### Activity
Your output should repeat the entries below exactly. It should contain no images.

Supplied entries Start Marker

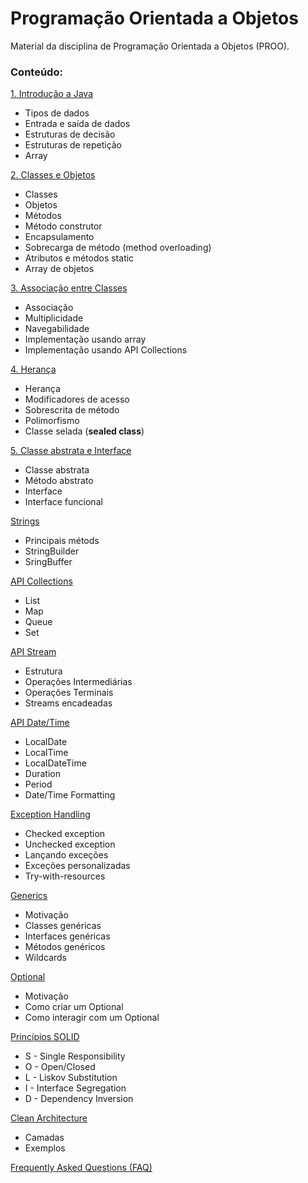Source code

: # Programação Orientada a Objetos 
Material da disciplina de Programação Orientada a Objetos (PROO).

### Conteúdo:
[1. Introdução a Java](https://github.com/pdalbem/POO/tree/main/1.%20Introdu%C3%A7%C3%A3o%20a%20Java)
* Tipos de dados
* Entrada e saída de dados
* Estruturas de decisão
* Estruturas de repetição
* Array

[2. Classes e Objetos](https://github.com/pdalbem/POO/tree/main/2.%20Classes%20e%20Objetos)
* Classes
* Objetos
* Métodos
* Método construtor
* Encapsulamento
* Sobrecarga de método (method overloading)
* Atributos e métodos static
* Array de objetos

[3. Associação entre Classes](https://github.com/pdalbem/POO/tree/main/3.%20Associa%C3%A7%C3%A3o%20entre%20Classes)
* Associação
* Multiplicidade
* Navegabilidade
* Implementação usando array
* Implementação usando API Collections

[4. Herança](https://github.com/pdalbem/POO/tree/main/4.%20Heran%C3%A7a)
* Herança
* Modificadores de acesso
* Sobrescrita de método
* Polimorfismo
* Classe selada (__sealed class__)

[5. Classe abstrata e Interface](https://github.com/pdalbem/POO/tree/main/5.%20Classe%20Abstrata%20e%20Interface)
* Classe abstrata
* Método abstrato
* Interface
* Interface funcional

[Strings](https://github.com/pdalbem/POO/tree/main/Strings)
* Principais métods
* StringBuilder
* SringBuffer

[API Collections](https://github.com/pdalbem/POO/tree/main/Collections)
* List
* Map
* Queue
* Set

[API Stream](https://github.com/pdalbem/POO/tree/main/Stream)
* Estrutura
* Operações Intermediárias
* Operações Terminais
* Streams encadeadas

[API Date/Time](https://github.com/pdalbem/POO/tree/main/DateTime)
* LocalDate
* LocalTime
* LocalDateTime
* Duration
* Period
* Date/Time Formatting

[Exception Handling](https://github.com/pdalbem/POO/tree/main/Exceptions)
* Checked exception
* Unchecked exception
* Lançando exceções
* Exceções personalizadas
* Try-with-resources

[Generics](https://github.com/pdalbem/POO/tree/main/Generics)
* Motivação
* Classes genéricas
* Interfaces genéricas
* Métodos genéricos
* Wildcards

[Optional](https://github.com/pdalbem/POO/tree/main/Optional)
* Motivação
* Como criar um Optional
* Como interagir com um Optional

[Princípios SOLID](https://github.com/pdalbem/POO/tree/main/SOLID)
* S - Single Responsibility
* O - Open/Closed
* L - Liskov Substitution
* I - Interface Segregation
* D - Dependency Inversion

[Clean Architecture](https://github.com/pdalbem/POO/tree/main/Clean%20Architecture)
* Camadas
* Exemplos

[Frequently Asked Questions (FAQ)](FAQ.md)
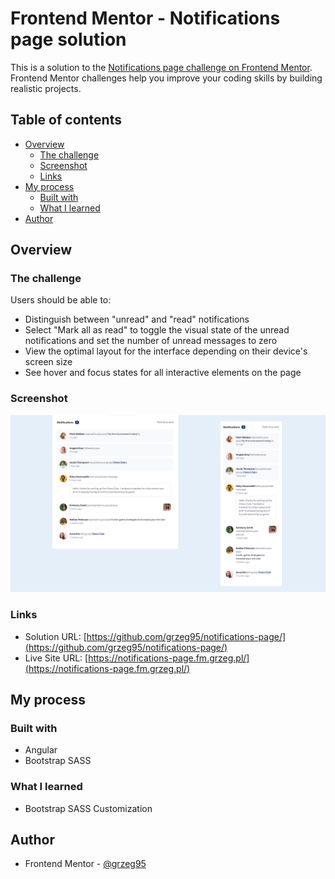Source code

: # Frontend Mentor - Notifications page solution

This is a solution to the [Notifications page challenge on Frontend Mentor](https://www.frontendmentor.io/challenges/notifications-page-DqK5QAmKbC). Frontend Mentor challenges help you improve your coding skills by building realistic projects.

## Table of contents

- [Overview](#overview)
    - [The challenge](#the-challenge)
    - [Screenshot](#screenshot)
    - [Links](#links)
- [My process](#my-process)
    - [Built with](#built-with)
    - [What I learned](#what-i-learned)
- [Author](#author)

## Overview

### The challenge

Users should be able to:

- Distinguish between "unread" and "read" notifications
- Select "Mark all as read" to toggle the visual state of the unread notifications and set the number of unread messages to zero
- View the optimal layout for the interface depending on their device's screen size
- See hover and focus states for all interactive elements on the page

### Screenshot

![](./screenshot.png)

### Links

- Solution URL: [https://github.com/grzeg95/notifications-page/](https://github.com/grzeg95/notifications-page/)
- Live Site URL: [https://notifications-page.fm.grzeg.pl/](https://notifications-page.fm.grzeg.pl/)

## My process

### Built with

- Angular
- Bootstrap SASS

### What I learned

- Bootstrap SASS Customization

## Author

- Frontend Mentor - [@grzeg95](https://www.frontendmentor.io/profile/grzeg95)
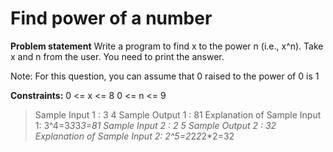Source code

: # Find power of a number

**Problem statement**
Write a program to find x to the power n (i.e., x^n). Take x and n from the user. You need to print the answer.

Note: For this question, you can assume that 0 raised to the power of 0 is 1

**Constraints:**
0 <= x <= 8
0 <= n <= 9

> Sample Input 1 :
> 3 4
> Sample Output 1 :
> 81
> Explanation of Sample Input 1:
> 3^4=3*3*3*3=81
> Sample Input 2 :
> 2 5
> Sample Output 2 :
> 32
> Explanation of Sample Input 2:
> 2^5=2*2*2*2\*2=32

Supplied entries End Marker

### Solved exercise
Source code

: # Programação Orientada a Objetos 
Material da disciplina de Programação Orientada a Objetos (PROO).

### Conteúdo:
[1. Introdução a Java](https://github.com/pdalbem/POO/tree/main/1.%20Introdu%C3%A7%C3%A3o%20a%20Java)
* Tipos de dados
* Entrada e saída de dados
* Estruturas de decisão
* Estruturas de repetição
* Array

[2. Classes e Objetos](https://github.com/pdalbem/POO/tree/main/2.%20Classes%20e%20Objetos)
* Classes
* Objetos
* Métodos
* Método construtor
* Encapsulamento
* Sobrecarga de método (method overloading)
* Atributos e métodos static
* Array de objetos

[3. Associação entre Classes](https://github.com/pdalbem/POO/tree/main/3.%20Associa%C3%A7%C3%A3o%20entre%20Classes)
* Associação
* Multiplicidade
* Navegabilidade
* Implementação usando array
* Implementação usando API Collections

[4. Herança](https://github.com/pdalbem/POO/tree/main/4.%20Heran%C3%A7a)
* Herança
* Modificadores de acesso
* Sobrescrita de método
* Polimorfismo
* Classe selada (__sealed class__)

[5. Classe abstrata e Interface](https://github.com/pdalbem/POO/tree/main/5.%20Classe%20Abstrata%20e%20Interface)
* Classe abstrata
* Método abstrato
* Interface
* Interface funcional

[Strings](https://github.com/pdalbem/POO/tree/main/Strings)
* Principais métods
* StringBuilder
* SringBuffer

[API Collections](https://github.com/pdalbem/POO/tree/main/Collections)
* List
* Map
* Queue
* Set

[API Stream](https://github.com/pdalbem/POO/tree/main/Stream)
* Estrutura
* Operações Intermediárias
* Operações Terminais
* Streams encadeadas

[API Date/Time](https://github.com/pdalbem/POO/tree/main/DateTime)
* LocalDate
* LocalTime
* LocalDateTime
* Duration
* Period
* Date/Time Formatting

[Exception Handling](https://github.com/pdalbem/POO/tree/main/Exceptions)
* Checked exception
* Unchecked exception
* Lançando exceções
* Exceções personalizadas
* Try-with-resources

[Generics](https://github.com/pdalbem/POO/tree/main/Generics)
* Motivação
* Classes genéricas
* Interfaces genéricas
* Métodos genéricos
* Wildcards

[Optional](https://github.com/pdalbem/POO/tree/main/Optional)
* Motivação
* Como criar um Optional
* Como interagir com um Optional

[Princípios SOLID](https://github.com/pdalbem/POO/tree/main/SOLID)
* S - Single Responsibility
* O - Open/Closed
* L - Liskov Substitution
* I - Interface Segregation
* D - Dependency Inversion

[Clean Architecture](https://github.com/pdalbem/POO/tree/main/Clean%20Architecture)
* Camadas
* Exemplos

[Frequently Asked Questions (FAQ)](FAQ.md)
Source code

: # Frontend Mentor - Notifications page solution

This is a solution to the [Notifications page challenge on Frontend Mentor](https://www.frontendmentor.io/challenges/notifications-page-DqK5QAmKbC). Frontend Mentor challenges help you improve your coding skills by building realistic projects.

## Table of contents

- [Overview](#overview)
    - [The challenge](#the-challenge)
    - [Screenshot](#screenshot)
    - [Links](#links)
- [My process](#my-process)
    - [Built with](#built-with)
    - [What I learned](#what-i-learned)
- [Author](#author)

## Overview

### The challenge

Users should be able to:

- Distinguish between "unread" and "read" notifications
- Select "Mark all as read" to toggle the visual state of the unread notifications and set the number of unread messages to zero
- View the optimal layout for the interface depending on their device's screen size
- See hover and focus states for all interactive elements on the page

### Screenshot

![](./screenshot.png)

### Links

- Solution URL: [https://github.com/grzeg95/notifications-page/](https://github.com/grzeg95/notifications-page/)
- Live Site URL: [https://notifications-page.fm.grzeg.pl/](https://notifications-page.fm.grzeg.pl/)

## My process

### Built with

- Angular
- Bootstrap SASS

### What I learned

- Bootstrap SASS Customization

## Author

- Frontend Mentor - [@grzeg95](https://www.frontendmentor.io/profile/grzeg95)
Source code

: # Find power of a number

**Problem statement**
Write a program to find x to the power n (i.e., x^n). Take x and n from the user. You need to print the answer.

Note: For this question, you can assume that 0 raised to the power of 0 is 1

**Constraints:**
0 <= x <= 8
0 <= n <= 9

> Sample Input 1 :
> 3 4
> Sample Output 1 :
> 81
> Explanation of Sample Input 1:
> 3^4=3*3*3*3=81
> Sample Input 2 :
> 2 5
> Sample Output 2 :
> 32
> Explanation of Sample Input 2:
> 2^5=2*2*2*2\*2=32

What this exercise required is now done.